__Problem requirements__
Search the data for the word "Wåhlin" and copy out every line that has it.
^^^^^^^^
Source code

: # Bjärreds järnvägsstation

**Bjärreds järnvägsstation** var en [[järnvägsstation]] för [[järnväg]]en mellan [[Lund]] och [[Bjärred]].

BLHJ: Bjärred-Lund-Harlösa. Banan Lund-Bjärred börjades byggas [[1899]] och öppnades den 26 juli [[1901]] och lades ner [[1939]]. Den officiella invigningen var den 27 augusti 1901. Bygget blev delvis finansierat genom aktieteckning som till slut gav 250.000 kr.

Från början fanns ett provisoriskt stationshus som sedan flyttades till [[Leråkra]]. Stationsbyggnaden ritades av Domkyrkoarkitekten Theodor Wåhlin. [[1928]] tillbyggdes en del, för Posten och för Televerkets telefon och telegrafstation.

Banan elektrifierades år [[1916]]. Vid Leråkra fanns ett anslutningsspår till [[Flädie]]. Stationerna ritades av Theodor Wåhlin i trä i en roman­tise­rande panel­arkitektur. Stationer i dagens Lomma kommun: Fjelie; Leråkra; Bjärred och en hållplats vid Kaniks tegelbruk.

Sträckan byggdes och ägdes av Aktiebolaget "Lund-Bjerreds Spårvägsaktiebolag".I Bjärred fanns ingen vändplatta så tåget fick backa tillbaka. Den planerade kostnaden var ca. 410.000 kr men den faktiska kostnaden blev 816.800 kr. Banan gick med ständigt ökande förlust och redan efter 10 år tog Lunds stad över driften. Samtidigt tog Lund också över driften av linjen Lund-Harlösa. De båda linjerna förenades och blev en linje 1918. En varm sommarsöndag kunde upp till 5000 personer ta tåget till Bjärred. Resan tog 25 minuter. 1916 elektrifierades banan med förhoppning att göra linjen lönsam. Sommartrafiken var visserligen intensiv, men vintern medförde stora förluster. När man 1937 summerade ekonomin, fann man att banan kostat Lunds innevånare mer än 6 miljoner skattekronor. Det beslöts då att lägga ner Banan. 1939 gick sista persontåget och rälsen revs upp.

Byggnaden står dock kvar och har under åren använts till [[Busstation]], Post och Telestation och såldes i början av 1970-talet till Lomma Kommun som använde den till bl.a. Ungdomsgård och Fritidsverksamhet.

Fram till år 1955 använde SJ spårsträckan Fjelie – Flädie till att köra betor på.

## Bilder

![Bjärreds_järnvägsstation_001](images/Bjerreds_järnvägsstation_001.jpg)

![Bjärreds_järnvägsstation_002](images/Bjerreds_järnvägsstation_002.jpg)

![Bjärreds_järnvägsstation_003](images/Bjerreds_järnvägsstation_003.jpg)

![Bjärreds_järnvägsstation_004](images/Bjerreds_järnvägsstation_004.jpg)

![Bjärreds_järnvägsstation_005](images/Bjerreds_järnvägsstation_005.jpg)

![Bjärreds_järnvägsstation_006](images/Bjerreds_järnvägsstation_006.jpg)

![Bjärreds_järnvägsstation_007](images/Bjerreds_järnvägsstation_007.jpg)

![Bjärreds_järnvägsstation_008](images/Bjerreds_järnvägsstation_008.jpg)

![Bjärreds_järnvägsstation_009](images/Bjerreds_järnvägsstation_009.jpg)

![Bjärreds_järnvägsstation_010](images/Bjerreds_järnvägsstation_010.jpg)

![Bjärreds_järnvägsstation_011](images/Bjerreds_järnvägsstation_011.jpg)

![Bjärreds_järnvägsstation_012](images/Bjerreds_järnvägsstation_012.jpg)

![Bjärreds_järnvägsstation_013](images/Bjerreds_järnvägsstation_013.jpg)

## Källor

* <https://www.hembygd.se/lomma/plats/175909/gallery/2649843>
^^^^^^^^
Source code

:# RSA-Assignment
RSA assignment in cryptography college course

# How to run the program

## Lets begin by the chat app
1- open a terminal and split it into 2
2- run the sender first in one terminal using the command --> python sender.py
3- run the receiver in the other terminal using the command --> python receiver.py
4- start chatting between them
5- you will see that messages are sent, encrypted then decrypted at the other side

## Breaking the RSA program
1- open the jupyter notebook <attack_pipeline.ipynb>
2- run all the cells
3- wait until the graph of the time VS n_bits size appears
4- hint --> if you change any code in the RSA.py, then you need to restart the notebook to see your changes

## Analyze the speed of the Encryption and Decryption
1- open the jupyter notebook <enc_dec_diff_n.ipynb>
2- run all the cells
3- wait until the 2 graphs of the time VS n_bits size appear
^^^^^^^^
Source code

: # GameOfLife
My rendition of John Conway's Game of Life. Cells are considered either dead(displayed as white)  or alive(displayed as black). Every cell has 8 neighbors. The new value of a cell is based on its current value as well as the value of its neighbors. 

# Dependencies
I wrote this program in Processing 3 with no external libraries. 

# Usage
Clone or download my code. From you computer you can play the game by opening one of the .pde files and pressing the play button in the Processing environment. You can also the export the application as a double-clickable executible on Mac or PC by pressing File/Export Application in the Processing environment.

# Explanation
^^^^^^^^
__Result__
Från början fanns ett provisoriskt stationshus som sedan flyttades till [[Leråkra]]. Stationsbyggnaden ritades av Domkyrkoarkitekten Theodor Wåhlin. [[1928]] tillbyggdes en del, för Posten och för Televerkets telefon och telegrafstation.
Banan elektrifierades år [[1916]]. Vid Leråkra fanns ett anslutningsspår till [[Flädie]]. Stationerna ritades av Theodor Wåhlin i trä i en roman­tise­rande panel­arkitektur. Stationer i dagens Lomma kommun: Fjelie; Leråkra; Bjärred och en hållplats vid Kaniks tegelbruk.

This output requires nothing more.